**Task material:**
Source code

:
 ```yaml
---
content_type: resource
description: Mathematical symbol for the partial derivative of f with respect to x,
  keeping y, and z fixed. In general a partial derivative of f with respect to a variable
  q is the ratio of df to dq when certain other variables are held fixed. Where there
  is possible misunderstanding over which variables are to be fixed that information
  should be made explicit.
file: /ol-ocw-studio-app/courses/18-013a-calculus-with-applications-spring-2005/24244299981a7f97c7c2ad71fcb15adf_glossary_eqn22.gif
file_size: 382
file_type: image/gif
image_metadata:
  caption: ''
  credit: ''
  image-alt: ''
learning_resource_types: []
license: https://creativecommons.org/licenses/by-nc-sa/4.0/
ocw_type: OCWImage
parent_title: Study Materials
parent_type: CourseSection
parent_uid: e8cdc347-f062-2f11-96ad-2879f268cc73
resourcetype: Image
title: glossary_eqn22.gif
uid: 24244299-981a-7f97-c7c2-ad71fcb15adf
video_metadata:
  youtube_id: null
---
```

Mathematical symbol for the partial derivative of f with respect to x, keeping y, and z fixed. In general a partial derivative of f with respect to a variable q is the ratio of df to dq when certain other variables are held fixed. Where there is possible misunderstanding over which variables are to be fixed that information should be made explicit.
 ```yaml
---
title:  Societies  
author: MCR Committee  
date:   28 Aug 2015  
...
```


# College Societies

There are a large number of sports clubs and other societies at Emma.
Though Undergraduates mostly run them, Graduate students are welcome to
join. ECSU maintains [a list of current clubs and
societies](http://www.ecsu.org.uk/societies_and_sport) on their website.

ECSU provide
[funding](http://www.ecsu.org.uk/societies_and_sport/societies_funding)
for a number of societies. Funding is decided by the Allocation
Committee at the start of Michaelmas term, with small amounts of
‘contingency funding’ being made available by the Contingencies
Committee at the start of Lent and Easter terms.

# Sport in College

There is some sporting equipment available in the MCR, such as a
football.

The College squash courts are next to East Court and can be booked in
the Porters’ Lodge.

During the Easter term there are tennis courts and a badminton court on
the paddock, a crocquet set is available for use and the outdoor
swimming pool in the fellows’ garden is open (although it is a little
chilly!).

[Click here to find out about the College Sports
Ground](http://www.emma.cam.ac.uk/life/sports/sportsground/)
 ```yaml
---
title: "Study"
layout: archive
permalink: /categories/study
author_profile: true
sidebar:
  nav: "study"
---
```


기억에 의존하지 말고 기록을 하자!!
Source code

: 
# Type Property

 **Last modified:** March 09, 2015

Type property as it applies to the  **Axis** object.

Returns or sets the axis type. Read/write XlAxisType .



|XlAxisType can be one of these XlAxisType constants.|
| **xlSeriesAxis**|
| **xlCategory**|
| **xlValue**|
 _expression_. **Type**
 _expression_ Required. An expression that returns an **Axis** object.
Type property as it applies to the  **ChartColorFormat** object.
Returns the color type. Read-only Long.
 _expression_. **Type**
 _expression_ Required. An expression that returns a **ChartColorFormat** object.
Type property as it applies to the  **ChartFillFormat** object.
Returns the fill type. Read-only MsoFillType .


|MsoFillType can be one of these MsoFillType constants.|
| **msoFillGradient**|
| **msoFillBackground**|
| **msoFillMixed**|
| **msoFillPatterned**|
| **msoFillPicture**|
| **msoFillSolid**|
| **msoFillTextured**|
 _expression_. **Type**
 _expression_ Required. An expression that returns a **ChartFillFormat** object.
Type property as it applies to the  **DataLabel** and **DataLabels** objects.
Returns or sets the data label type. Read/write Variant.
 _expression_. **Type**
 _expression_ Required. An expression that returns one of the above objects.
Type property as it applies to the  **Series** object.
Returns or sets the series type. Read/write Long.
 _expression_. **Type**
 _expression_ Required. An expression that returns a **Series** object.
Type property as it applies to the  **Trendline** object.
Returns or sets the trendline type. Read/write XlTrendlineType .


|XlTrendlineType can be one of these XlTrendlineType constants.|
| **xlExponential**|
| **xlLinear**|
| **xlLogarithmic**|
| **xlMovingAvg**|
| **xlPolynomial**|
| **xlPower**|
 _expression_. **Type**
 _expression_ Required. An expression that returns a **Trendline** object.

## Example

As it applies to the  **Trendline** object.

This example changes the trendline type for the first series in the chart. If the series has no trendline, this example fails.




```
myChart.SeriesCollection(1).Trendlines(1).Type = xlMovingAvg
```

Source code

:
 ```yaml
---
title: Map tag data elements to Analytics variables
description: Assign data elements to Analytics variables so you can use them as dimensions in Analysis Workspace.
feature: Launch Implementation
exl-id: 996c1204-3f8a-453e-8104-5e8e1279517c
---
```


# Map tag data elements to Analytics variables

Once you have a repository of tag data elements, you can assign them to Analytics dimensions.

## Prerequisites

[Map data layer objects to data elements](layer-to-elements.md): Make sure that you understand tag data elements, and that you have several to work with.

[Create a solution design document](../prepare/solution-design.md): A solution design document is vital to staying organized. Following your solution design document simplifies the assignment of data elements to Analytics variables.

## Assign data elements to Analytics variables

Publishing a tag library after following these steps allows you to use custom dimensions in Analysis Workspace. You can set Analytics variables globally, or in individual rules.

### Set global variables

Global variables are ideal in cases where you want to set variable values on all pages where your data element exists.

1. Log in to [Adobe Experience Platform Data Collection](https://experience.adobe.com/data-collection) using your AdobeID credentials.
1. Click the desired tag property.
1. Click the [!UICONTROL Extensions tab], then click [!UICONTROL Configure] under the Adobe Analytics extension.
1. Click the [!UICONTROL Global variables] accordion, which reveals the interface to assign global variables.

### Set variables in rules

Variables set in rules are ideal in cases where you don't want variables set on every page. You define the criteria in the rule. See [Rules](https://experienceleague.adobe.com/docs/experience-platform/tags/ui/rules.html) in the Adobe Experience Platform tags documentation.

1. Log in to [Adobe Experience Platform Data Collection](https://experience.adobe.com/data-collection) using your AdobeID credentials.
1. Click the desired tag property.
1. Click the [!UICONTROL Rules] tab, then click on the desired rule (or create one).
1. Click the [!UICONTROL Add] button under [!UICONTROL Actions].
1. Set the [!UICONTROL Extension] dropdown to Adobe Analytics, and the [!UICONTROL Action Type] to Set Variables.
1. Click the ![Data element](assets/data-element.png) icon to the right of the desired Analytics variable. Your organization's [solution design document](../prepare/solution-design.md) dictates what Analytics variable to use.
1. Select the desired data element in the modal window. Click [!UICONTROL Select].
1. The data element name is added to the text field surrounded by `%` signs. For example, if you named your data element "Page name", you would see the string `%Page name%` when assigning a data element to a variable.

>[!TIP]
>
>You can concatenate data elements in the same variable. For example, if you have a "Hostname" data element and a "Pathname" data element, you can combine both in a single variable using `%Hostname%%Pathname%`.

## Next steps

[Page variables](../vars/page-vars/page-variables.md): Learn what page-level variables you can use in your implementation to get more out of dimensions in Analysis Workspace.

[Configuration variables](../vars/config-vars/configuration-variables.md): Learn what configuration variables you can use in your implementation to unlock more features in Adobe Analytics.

**Task item:**
Reproduce the full listing exactly.

**Solution to this task:**
Source code

:
 ```yaml
---
content_type: resource
description: Mathematical symbol for the partial derivative of f with respect to x,
  keeping y, and z fixed. In general a partial derivative of f with respect to a variable
  q is the ratio of df to dq when certain other variables are held fixed. Where there
  is possible misunderstanding over which variables are to be fixed that information
  should be made explicit.
file: /ol-ocw-studio-app/courses/18-013a-calculus-with-applications-spring-2005/24244299981a7f97c7c2ad71fcb15adf_glossary_eqn22.gif
file_size: 382
file_type: image/gif
image_metadata:
  caption: ''
  credit: ''
  image-alt: ''
learning_resource_types: []
license: https://creativecommons.org/licenses/by-nc-sa/4.0/
ocw_type: OCWImage
parent_title: Study Materials
parent_type: CourseSection
parent_uid: e8cdc347-f062-2f11-96ad-2879f268cc73
resourcetype: Image
title: glossary_eqn22.gif
uid: 24244299-981a-7f97-c7c2-ad71fcb15adf
video_metadata:
  youtube_id: null
---
```

Mathematical symbol for the partial derivative of f with respect to x, keeping y, and z fixed. In general a partial derivative of f with respect to a variable q is the ratio of df to dq when certain other variables are held fixed. Where there is possible misunderstanding over which variables are to be fixed that information should be made explicit.
 ```yaml
---
title:  Societies  
author: MCR Committee  
date:   28 Aug 2015  
...
```


# College Societies

There are a large number of sports clubs and other societies at Emma.
Though Undergraduates mostly run them, Graduate students are welcome to
join. ECSU maintains [a list of current clubs and
societies](http://www.ecsu.org.uk/societies_and_sport) on their website.

ECSU provide
[funding](http://www.ecsu.org.uk/societies_and_sport/societies_funding)
for a number of societies. Funding is decided by the Allocation
Committee at the start of Michaelmas term, with small amounts of
‘contingency funding’ being made available by the Contingencies
Committee at the start of Lent and Easter terms.

# Sport in College

There is some sporting equipment available in the MCR, such as a
football.

The College squash courts are next to East Court and can be booked in
the Porters’ Lodge.

During the Easter term there are tennis courts and a badminton court on
the paddock, a crocquet set is available for use and the outdoor
swimming pool in the fellows’ garden is open (although it is a little
chilly!).

[Click here to find out about the College Sports
Ground](http://www.emma.cam.ac.uk/life/sports/sportsground/)
 ```yaml
---
title: "Study"
layout: archive
permalink: /categories/study
author_profile: true
sidebar:
  nav: "study"
---
```


기억에 의존하지 말고 기록을 하자!!
Source code

: 
# Type Property

 **Last modified:** March 09, 2015

Type property as it applies to the  **Axis** object.

Returns or sets the axis type. Read/write XlAxisType .



|XlAxisType can be one of these XlAxisType constants.|
| **xlSeriesAxis**|
| **xlCategory**|
| **xlValue**|
 _expression_. **Type**
 _expression_ Required. An expression that returns an **Axis** object.
Type property as it applies to the  **ChartColorFormat** object.
Returns the color type. Read-only Long.
 _expression_. **Type**
 _expression_ Required. An expression that returns a **ChartColorFormat** object.
Type property as it applies to the  **ChartFillFormat** object.
Returns the fill type. Read-only MsoFillType .


|MsoFillType can be one of these MsoFillType constants.|
| **msoFillGradient**|
| **msoFillBackground**|
| **msoFillMixed**|
| **msoFillPatterned**|
| **msoFillPicture**|
| **msoFillSolid**|
| **msoFillTextured**|
 _expression_. **Type**
 _expression_ Required. An expression that returns a **ChartFillFormat** object.
Type property as it applies to the  **DataLabel** and **DataLabels** objects.
Returns or sets the data label type. Read/write Variant.
 _expression_. **Type**
 _expression_ Required. An expression that returns one of the above objects.
Type property as it applies to the  **Series** object.
Returns or sets the series type. Read/write Long.
 _expression_. **Type**
 _expression_ Required. An expression that returns a **Series** object.
Type property as it applies to the  **Trendline** object.
Returns or sets the trendline type. Read/write XlTrendlineType .


|XlTrendlineType can be one of these XlTrendlineType constants.|
| **xlExponential**|
| **xlLinear**|
| **xlLogarithmic**|
| **xlMovingAvg**|
| **xlPolynomial**|
| **xlPower**|
 _expression_. **Type**
 _expression_ Required. An expression that returns a **Trendline** object.

## Example

As it applies to the  **Trendline** object.

This example changes the trendline type for the first series in the chart. If the series has no trendline, this example fails.




```
myChart.SeriesCollection(1).Trendlines(1).Type = xlMovingAvg
```

Source code

:
 ```yaml
---
title: Map tag data elements to Analytics variables
description: Assign data elements to Analytics variables so you can use them as dimensions in Analysis Workspace.
feature: Launch Implementation
exl-id: 996c1204-3f8a-453e-8104-5e8e1279517c
---
```


# Map tag data elements to Analytics variables

Once you have a repository of tag data elements, you can assign them to Analytics dimensions.

## Prerequisites

[Map data layer objects to data elements](layer-to-elements.md): Make sure that you understand tag data elements, and that you have several to work with.

[Create a solution design document](../prepare/solution-design.md): A solution design document is vital to staying organized. Following your solution design document simplifies the assignment of data elements to Analytics variables.

## Assign data elements to Analytics variables

Publishing a tag library after following these steps allows you to use custom dimensions in Analysis Workspace. You can set Analytics variables globally, or in individual rules.

### Set global variables

Global variables are ideal in cases where you want to set variable values on all pages where your data element exists.

1. Log in to [Adobe Experience Platform Data Collection](https://experience.adobe.com/data-collection) using your AdobeID credentials.
1. Click the desired tag property.
1. Click the [!UICONTROL Extensions tab], then click [!UICONTROL Configure] under the Adobe Analytics extension.
1. Click the [!UICONTROL Global variables] accordion, which reveals the interface to assign global variables.

### Set variables in rules

Variables set in rules are ideal in cases where you don't want variables set on every page. You define the criteria in the rule. See [Rules](https://experienceleague.adobe.com/docs/experience-platform/tags/ui/rules.html) in the Adobe Experience Platform tags documentation.

1. Log in to [Adobe Experience Platform Data Collection](https://experience.adobe.com/data-collection) using your AdobeID credentials.
1. Click the desired tag property.
1. Click the [!UICONTROL Rules] tab, then click on the desired rule (or create one).
1. Click the [!UICONTROL Add] button under [!UICONTROL Actions].
1. Set the [!UICONTROL Extension] dropdown to Adobe Analytics, and the [!UICONTROL Action Type] to Set Variables.
1. Click the ![Data element](assets/data-element.png) icon to the right of the desired Analytics variable. Your organization's [solution design document](../prepare/solution-design.md) dictates what Analytics variable to use.
1. Select the desired data element in the modal window. Click [!UICONTROL Select].
1. The data element name is added to the text field surrounded by `%` signs. For example, if you named your data element "Page name", you would see the string `%Page name%` when assigning a data element to a variable.

>[!TIP]
>
>You can concatenate data elements in the same variable. For example, if you have a "Hostname" data element and a "Pathname" data element, you can combine both in a single variable using `%Hostname%%Pathname%`.

## Next steps

[Page variables](../vars/page-vars/page-variables.md): Learn what page-level variables you can use in your implementation to get more out of dimensions in Analysis Workspace.

[Configuration variables](../vars/config-vars/configuration-variables.md): Learn what configuration variables you can use in your implementation to unlock more features in Adobe Analytics.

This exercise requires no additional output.